--- Input data ---

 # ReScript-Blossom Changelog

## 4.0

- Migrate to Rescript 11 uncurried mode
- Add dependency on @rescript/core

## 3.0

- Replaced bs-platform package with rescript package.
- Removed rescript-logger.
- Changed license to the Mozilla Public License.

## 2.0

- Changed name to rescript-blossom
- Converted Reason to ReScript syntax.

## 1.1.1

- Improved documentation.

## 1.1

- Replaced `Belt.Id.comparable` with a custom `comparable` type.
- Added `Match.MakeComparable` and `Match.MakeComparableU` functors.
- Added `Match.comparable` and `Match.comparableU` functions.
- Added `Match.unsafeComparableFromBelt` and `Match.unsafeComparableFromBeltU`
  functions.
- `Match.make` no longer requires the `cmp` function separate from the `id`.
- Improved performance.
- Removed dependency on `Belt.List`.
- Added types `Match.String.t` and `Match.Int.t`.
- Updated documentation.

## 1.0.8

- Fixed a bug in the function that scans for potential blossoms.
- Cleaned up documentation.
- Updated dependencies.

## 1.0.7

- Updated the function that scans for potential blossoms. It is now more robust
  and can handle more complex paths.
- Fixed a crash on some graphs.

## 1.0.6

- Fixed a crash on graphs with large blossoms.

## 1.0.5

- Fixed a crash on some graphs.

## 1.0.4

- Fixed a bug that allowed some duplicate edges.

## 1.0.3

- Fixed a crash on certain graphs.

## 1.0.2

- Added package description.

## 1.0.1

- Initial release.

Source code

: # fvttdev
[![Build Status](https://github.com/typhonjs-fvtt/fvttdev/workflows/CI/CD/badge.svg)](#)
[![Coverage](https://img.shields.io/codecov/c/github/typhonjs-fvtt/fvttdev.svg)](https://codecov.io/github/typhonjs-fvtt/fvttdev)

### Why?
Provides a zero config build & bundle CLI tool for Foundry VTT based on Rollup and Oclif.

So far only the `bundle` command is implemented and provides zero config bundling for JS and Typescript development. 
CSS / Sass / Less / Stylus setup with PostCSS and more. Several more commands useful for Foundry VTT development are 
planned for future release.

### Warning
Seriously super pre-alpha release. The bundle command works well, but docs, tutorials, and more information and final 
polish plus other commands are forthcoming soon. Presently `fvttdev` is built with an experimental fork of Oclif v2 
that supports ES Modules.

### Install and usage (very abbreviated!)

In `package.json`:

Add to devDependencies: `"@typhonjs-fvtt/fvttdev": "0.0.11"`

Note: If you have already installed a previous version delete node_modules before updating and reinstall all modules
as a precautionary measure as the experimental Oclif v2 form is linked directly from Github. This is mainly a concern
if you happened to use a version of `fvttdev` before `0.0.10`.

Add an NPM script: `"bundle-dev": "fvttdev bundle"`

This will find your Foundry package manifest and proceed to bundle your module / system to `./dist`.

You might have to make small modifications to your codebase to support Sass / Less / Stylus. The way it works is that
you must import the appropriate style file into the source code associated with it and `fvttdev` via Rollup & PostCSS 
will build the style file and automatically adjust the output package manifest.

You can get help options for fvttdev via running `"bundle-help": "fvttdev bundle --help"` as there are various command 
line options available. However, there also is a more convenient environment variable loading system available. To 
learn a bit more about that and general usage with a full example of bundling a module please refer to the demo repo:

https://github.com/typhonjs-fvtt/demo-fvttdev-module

* * *

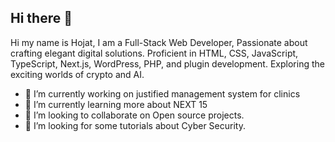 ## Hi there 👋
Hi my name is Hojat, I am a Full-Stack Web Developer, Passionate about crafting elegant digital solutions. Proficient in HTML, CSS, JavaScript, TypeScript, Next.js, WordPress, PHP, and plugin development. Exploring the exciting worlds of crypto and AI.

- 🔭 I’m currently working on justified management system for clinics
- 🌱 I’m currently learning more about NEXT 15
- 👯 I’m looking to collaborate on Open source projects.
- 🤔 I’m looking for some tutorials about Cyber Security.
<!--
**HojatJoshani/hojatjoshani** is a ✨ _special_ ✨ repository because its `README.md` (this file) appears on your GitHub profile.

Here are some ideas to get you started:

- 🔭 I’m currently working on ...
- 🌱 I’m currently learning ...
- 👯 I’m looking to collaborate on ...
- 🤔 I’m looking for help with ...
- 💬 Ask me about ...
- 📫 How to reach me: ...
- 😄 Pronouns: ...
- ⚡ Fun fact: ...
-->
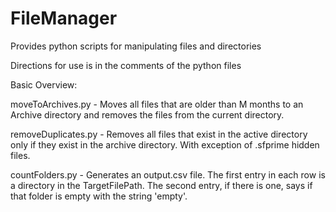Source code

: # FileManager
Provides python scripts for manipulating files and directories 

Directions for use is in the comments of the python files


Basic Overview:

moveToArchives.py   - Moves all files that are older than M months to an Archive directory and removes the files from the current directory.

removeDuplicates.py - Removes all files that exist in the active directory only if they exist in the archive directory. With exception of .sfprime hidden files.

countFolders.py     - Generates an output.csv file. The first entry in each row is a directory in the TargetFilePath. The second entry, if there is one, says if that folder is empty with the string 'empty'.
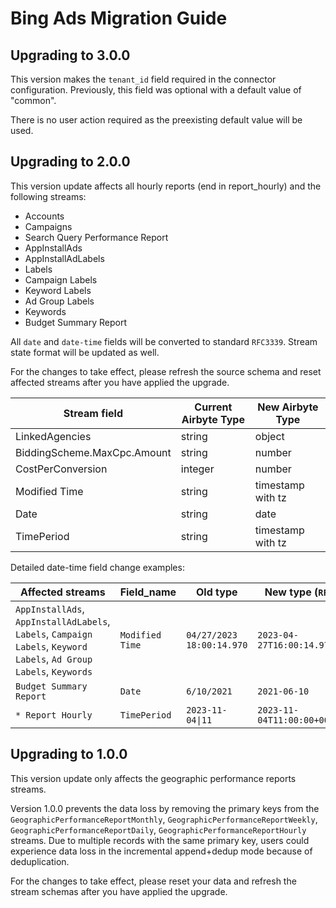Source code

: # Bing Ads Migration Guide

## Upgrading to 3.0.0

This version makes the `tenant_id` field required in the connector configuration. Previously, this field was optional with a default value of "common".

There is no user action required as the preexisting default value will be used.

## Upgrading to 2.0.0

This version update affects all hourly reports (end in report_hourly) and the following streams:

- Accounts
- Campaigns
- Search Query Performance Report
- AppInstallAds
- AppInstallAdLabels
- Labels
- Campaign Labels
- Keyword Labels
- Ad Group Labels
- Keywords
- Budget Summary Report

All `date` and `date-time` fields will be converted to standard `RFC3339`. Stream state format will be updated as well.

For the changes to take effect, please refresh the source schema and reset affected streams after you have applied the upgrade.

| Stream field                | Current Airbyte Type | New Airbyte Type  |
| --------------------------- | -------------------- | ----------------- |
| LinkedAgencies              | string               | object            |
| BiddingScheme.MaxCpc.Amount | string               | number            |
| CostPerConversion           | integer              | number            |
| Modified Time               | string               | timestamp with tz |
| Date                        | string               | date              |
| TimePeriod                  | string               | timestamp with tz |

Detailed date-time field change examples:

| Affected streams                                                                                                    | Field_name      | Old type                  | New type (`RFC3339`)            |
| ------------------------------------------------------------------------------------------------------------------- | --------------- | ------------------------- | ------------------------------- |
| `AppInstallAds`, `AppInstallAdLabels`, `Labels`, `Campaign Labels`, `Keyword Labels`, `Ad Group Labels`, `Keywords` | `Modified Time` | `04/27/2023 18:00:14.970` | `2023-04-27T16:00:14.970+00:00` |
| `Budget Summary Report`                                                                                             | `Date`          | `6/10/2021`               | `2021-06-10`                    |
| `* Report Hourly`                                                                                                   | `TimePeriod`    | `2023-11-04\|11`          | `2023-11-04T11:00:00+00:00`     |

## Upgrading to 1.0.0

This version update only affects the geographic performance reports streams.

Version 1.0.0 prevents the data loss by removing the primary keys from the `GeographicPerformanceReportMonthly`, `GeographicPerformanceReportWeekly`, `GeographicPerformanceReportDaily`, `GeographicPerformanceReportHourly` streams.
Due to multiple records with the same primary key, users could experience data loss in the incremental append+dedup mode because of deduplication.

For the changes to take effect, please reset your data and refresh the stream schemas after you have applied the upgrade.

--- Task to carry out ---
When you reach the line with "- 👯 I’m looking to collaborate on ..." in the records above, begin repeating the lines exactly, and stop after the line with "- AppInstallAdLabels". Skip all pictures.

--- Answer space ---
- 👯 I’m looking to collaborate on ...
- 🤔 I’m looking for help with ...
- 💬 Ask me about ...
- 📫 How to reach me: ...
- 😄 Pronouns: ...
- ⚡ Fun fact: ...
-->
Source code

: # FileManager
Provides python scripts for manipulating files and directories 

Directions for use is in the comments of the python files


Basic Overview:

moveToArchives.py   - Moves all files that are older than M months to an Archive directory and removes the files from the current directory.

removeDuplicates.py - Removes all files that exist in the active directory only if they exist in the archive directory. With exception of .sfprime hidden files.

countFolders.py     - Generates an output.csv file. The first entry in each row is a directory in the TargetFilePath. The second entry, if there is one, says if that folder is empty with the string 'empty'.
Source code

: # Bing Ads Migration Guide

## Upgrading to 3.0.0

This version makes the `tenant_id` field required in the connector configuration. Previously, this field was optional with a default value of "common".

There is no user action required as the preexisting default value will be used.

## Upgrading to 2.0.0

This version update affects all hourly reports (end in report_hourly) and the following streams:

- Accounts
- Campaigns
- Search Query Performance Report
- AppInstallAds
- AppInstallAdLabels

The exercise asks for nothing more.